'''
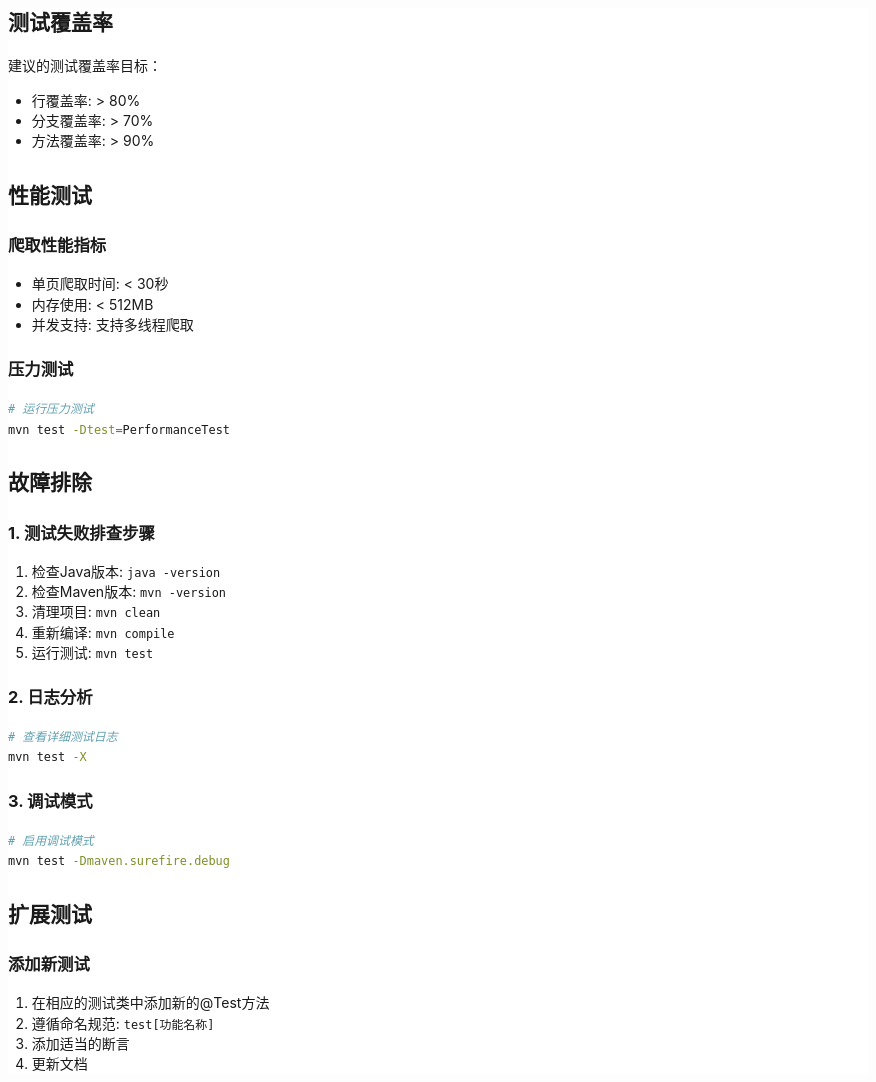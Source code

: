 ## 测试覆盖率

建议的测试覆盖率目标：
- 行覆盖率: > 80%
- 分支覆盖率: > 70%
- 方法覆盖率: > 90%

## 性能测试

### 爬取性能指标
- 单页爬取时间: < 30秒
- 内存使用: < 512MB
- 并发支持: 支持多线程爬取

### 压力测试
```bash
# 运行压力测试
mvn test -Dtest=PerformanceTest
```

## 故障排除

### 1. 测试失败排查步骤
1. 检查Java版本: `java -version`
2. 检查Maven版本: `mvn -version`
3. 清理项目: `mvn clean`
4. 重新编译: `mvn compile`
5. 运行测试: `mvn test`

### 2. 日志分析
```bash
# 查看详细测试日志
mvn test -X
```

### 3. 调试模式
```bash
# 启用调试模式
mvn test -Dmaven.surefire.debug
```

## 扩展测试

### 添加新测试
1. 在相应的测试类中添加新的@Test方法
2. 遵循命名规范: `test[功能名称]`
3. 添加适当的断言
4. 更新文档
'''
> [WHAT IS EXPECTED]
All lines starting at the one holding "- 内存使用: < 512MB" and ending at the last line above must be output exactly, and no other line may appear.

> [SOLUTION FOR THIS EXERCISE]
- 内存使用: < 512MB
- 并发支持: 支持多线程爬取

### 压力测试
```bash
# 运行压力测试
mvn test -Dtest=PerformanceTest
```

## 故障排除

### 1. 测试失败排查步骤
1. 检查Java版本: `java -version`
2. 检查Maven版本: `mvn -version`
3. 清理项目: `mvn clean`
4. 重新编译: `mvn compile`
5. 运行测试: `mvn test`

### 2. 日志分析
```bash
# 查看详细测试日志
mvn test -X
```

### 3. 调试模式
```bash
# 启用调试模式
mvn test -Dmaven.surefire.debug
```

## 扩展测试

### 添加新测试
1. 在相应的测试类中添加新的@Test方法
2. 遵循命名规范: `test[功能名称]`
3. 添加适当的断言
4. 更新文档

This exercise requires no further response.